# truth or dare!



## goatlady1314

Ok so someone will ask truth or dare then the next person answers and says truth otherwise dare. And then the next person asks the question and the next person answers the question ill start,

TRUTH OR DARE?


----------



## dallaskdixie

Truth 


Sent from my iPad using Goat Forum


----------



## kenzie

dallaskdixie said:


> Truth
> 
> Sent from my iPad using Goat Forum


I pick truth too

Sent from my iPhone using Goat Forum


----------



## dallaskdixie

Kenzie ur supposed to ask a question


----------



## Karen

Example:
(Pretending to answer the question I will ask: "No, but I have scars from a rooster who flew at me when I was 9!")

Truth:
Do you have any scars from injuries caused by your goats?

Truth for me please!


----------



## dallaskdixie

No but I do have numerous scars from my cats


----------



## dallaskdixie

Truth or dare?


----------



## Mikesell04

I'll be brave and pick dare!!


TheRockinFunFarm


----------



## goatlady1314

Send a pm to someone you dont know. 

Sent from my SCH-R890 using Goat Forum mobile app


----------



## kenzie

Truth or dare?


Sent from my iPhone using Goat Forum


----------



## Mikesell04

goatlady1314 said:


> Send a pm to someone you dont know.
> 
> Sent from my SCH-R890 using Goat Forum mobile app


Lol... Done.... 

TheRockinFunFarm


----------



## Mikesell04

Sorry Kenzie.. I think I skipped you... Truth.... Hmm.. Is it true that... You have been butted by your Buck, and now your kinda scared of him???? Lol???


TheRockinFunFarm


----------



## kenzie

Actually i dont have a buck!! 
Truth or dare?


Sent from my iPhone using Goat Forum


----------



## dallaskdixie

Truth


----------



## kenzie

Ok have you ever tripped over your goat leash?

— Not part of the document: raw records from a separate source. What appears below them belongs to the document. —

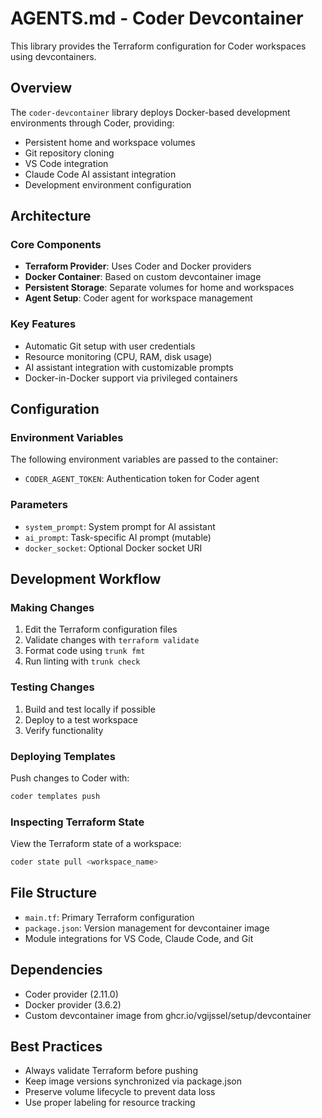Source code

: # AGENTS.md - Coder Devcontainer

This library provides the Terraform configuration for Coder workspaces using devcontainers.

## Overview

The `coder-devcontainer` library deploys Docker-based development environments through Coder, providing:
- Persistent home and workspace volumes
- Git repository cloning
- VS Code integration
- Claude Code AI assistant integration
- Development environment configuration

## Architecture

### Core Components
- **Terraform Provider**: Uses Coder and Docker providers
- **Docker Container**: Based on custom devcontainer image
- **Persistent Storage**: Separate volumes for home and workspaces
- **Agent Setup**: Coder agent for workspace management

### Key Features
- Automatic Git setup with user credentials
- Resource monitoring (CPU, RAM, disk usage)
- AI assistant integration with customizable prompts
- Docker-in-Docker support via privileged containers

## Configuration

### Environment Variables
The following environment variables are passed to the container:
- `CODER_AGENT_TOKEN`: Authentication token for Coder agent

### Parameters
- `system_prompt`: System prompt for AI assistant
- `ai_prompt`: Task-specific AI prompt (mutable)
- `docker_socket`: Optional Docker socket URI

## Development Workflow

### Making Changes
1. Edit the Terraform configuration files
2. Validate changes with `terraform validate`
3. Format code using `trunk fmt`
4. Run linting with `trunk check`

### Testing Changes
1. Build and test locally if possible
2. Deploy to a test workspace
3. Verify functionality

### Deploying Templates
Push changes to Coder with:
```bash
coder templates push
```

### Inspecting Terraform State
View the Terraform state of a workspace:
```bash
coder state pull <workspace_name>
```

## File Structure
- `main.tf`: Primary Terraform configuration
- `package.json`: Version management for devcontainer image
- Module integrations for VS Code, Claude Code, and Git

## Dependencies
- Coder provider (2.11.0)
- Docker provider (3.6.2)
- Custom devcontainer image from ghcr.io/vgijssel/setup/devcontainer

## Best Practices
- Always validate Terraform before pushing
- Keep image versions synchronized via package.json
- Preserve volume lifecycle to prevent data loss
- Use proper labeling for resource tracking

Sent from my iPhone using Goat Forum


----------



## dallaskdixie

Do you really want to know that?


----------



## kenzie

Yes yes i do


Sent from my iPhone using Goat Forum


----------



## dallaskdixie

Maaaaaaaaaayyyyyyyyyyyyyyyyyyybbbbbbbbbbbbeeeeeeeeeee.............


----------



## dallaskdixie

Yes


----------



## kenzie

i pick truth


Sent from my iPhone using Goat Forum


----------



## dallaskdixie

Is it true that you know someone who can't walk up stairs?


----------



## kenzie

Thats an odd question but i believe i do they are also a little odd but they are really nice though!.......
Truth or Dare


Sent from my iPhone using Goat Forum


----------



## Goatzrule

Dare


----------



## kenzie

I dare you to go post something random on the thread last person to post here wins


Sent from my iPhone using Goat Forum


----------



## dallaskdixie

I pick dare


----------



## kenzie

I dare you to go to the thread post pics of your goats here and put a pic of your goats i pic truth


Sent from my iPhone using Goat Forum


----------



## goatlady1314

Have you ever ripped a goat turd in half to see what they ate? Lol

Sent from my SCH-R890 using Goat Forum mobile app


----------



## kenzie

I think so... My goats were sick but i did it with a stick!! Truth or dare


Sent from my iPhone using Goat Forum


----------



## fishin816

TRUTH orDARE


----------



## kenzie

TRUTH


Sent from my iPhone using Goat Forum


----------



## fishin816

kenzie said:


> TRUTH
> 
> Sent from my iPhone using Goat Forum


Do you know how many hairs do you have on your head?


----------



## kenzie

No i dont 
Truth or dare


Sent from my iPhone using Goat Forum


----------



## fishin816

kenzie said:


> No i dont
> Truth or dare
> 
> Sent from my iPhone using Goat Forum


DARE! dare


----------



## kenzie

I dare you to start a new thread



Sent from my iPhone using Goat Forum


----------



## fishin816

I will have to think about that.....


----------



## kenzie

fishin816 said:


> I will have to think about that.....


Haha nice font color i pick truth!

Sent from my iPhone using Goat Forum


----------



## fishin816

kenzie said:


> Haha nice font color i pick truth!
> 
> Sent from my iPhone using Goat Forum


DO YOU KNOW THE 2010 NATIONAL CHAMPION NIGERIAN DWARF DAIRY GOAT?

Do you?


----------



## kenzie

No i dont truth or dare?


Sent from my iPhone using Goat Forum


----------



## fishin816

kenzie said:


> No i dont truth or dare?
> 
> Sent from my iPhone using Goat Forum


DARE!

Sent from my iPad using Goat Forum


----------



## kenzie

I dare you to try to lick your elbow


Sent from my iPhone using Goat Forum


----------



## fishin816

kenzie said:


> I dare you to try to lick your elbow
> 
> Sent from my iPhone using Goat Forum


I can try....

Cannot do it.......

Truth or DARE?

Sent from my iPad using Goat Forum


----------



## Mikesell04

Truth or dare?


TheRockinFunFarm


----------



## Mikesell04

Truth


TheRockinFunFarm


----------



## kenzie

Whats the weirdest thing you have ever done with your goats?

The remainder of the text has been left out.